Hi all,

On the off chance that my hack is of some use to another newb, here's
what I ended up doing. It's a script that inserts a zero-space character
between every character of the table cell's contents under a certain set
of conditions. The conditions could use a lot of fine-tuning; I've
written them so that they work for my particular situation.

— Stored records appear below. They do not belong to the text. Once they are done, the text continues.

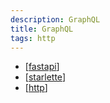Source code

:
 ```yaml
---
description: GraphQL
title: GraphQL
tags: http
---
```

- [[fastapi]]
- [[starlette]]
- [[http]]

[//begin]: # "Autogenerated link references for markdown compatibility"
[fastapi]: fastapi "Fastapi"
[starlette]: starlette "Starlette"
[http]: ../lists/http "Http"
[//end]: # "Autogenerated link references"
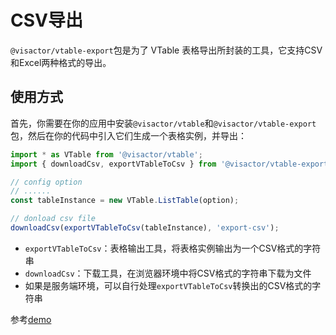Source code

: # CSV导出

`@visactor/vtable-export`包是为了 VTable 表格导出所封装的工具，它支持CSV和Excel两种格式的导出。

## 使用方式
首先，你需要在你的应用中安装`@visactor/vtable`和`@visactor/vtable-export`包，然后在你的代码中引入它们生成一个表格实例，并导出：

```js
import * as VTable from '@visactor/vtable';
import { downloadCsv, exportVTableToCsv } from '@visactor/vtable-export';

// config option
// ......
const tableInstance = new VTable.ListTable(option);

// donload csv file
downloadCsv(exportVTableToCsv(tableInstance), 'export-csv');
```

* `exportVTableToCsv`：表格输出工具，将表格实例输出为一个CSV格式的字符串
* `downloadCsv`：下载工具，在浏览器环境中将CSV格式的字符串下载为文件
* 如果是服务端环境，可以自行处理`exportVTableToCsv`转换出的CSV格式的字符串

参考[demo](../../demo/export/table-export)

Interestingly, this doesn't seem to interfere with normal hyphenation;
FOP uses hyphenation first and then starts looking for a place to break
the offending word.

Hmm. Just re-read it and realized that the $field_size variable is
completely unnecessary. This is what you get when English majors start
scripting. Ah well.

  <xsl:template match="entry/para">
    <xsl:choose>
      <!-- none of my corner cases involved para elements that contained
inline elements, so I just dropped these. Not robust, I know, but I'm on
a deadline.-->
      <xsl:when test="child::*">
        <fo:block country="en" hyphenate="true" wrap-option="wrap">
          <xsl:apply-templates/>
        </fo:block>
      </xsl:when>
   <!-- A better test here would be to determine if the para contains
any words containing numbers, and then just break those up. I've got no
idea where I'd start with that.-->
      <xsl:when test="string-length(.) &gt; 40">
        <fo:block country="en" hyphenate="true" wrap-option="wrap" >
          <xsl:apply-templates/>
        </fo:block>
      </xsl:when>
      <xsl:otherwise>
<!--Ok, the para contains no children and is shorter than 40 characters.
We're gonna put a zero-space character between every single character in
the string -->
        <fo:block country="en" hyphenate="true" wrap-option="wrap" >
          <xsl:variable name="field_contents">
            <xsl:value-of select="."/>
          </xsl:variable>
          <xsl:variable name="field_size">
            <xsl:value-of select="string-length(.)"/>
          </xsl:variable>
          <xsl:call-template name="bit_stuffer">
            <xsl:with-param name="field_contents"
select="$field_contents"/>
            <xsl:with-param name="field_size" select="$field_size"/>
          </xsl:call-template>
        </fo:block>
      </xsl:otherwise>
    </xsl:choose>
  </xsl:template>

  <xsl:template name="bit_stuffer">
    <xsl:param name="field_contents"/>
    <xsl:param name="field_size" />
    <xsl:param name="count" select="1" />
    <xsl:if test="($count - 1) &lt; $field_size">
      <xsl:value-of select="substring($field_contents, $count,
1)"/><xsl:text>&#x200b;</xsl:text>
      <xsl:call-template name="bit_stuffer">
        <xsl:with-param name="count" select="$count + 1"/>
        <xsl:with-param name="field_contents" select="$field_contents"/>
        <xsl:with-param name="field_size" select="$field_size"/>
      </xsl:call-template>
    </xsl:if>
  </xsl:template>

-----Original Message-----
From: Andreas Delmelle [mailto:[EMAIL PROTECTED]
Sent: Tuesday, March 18, 2008 12:49 PM
To: [email protected]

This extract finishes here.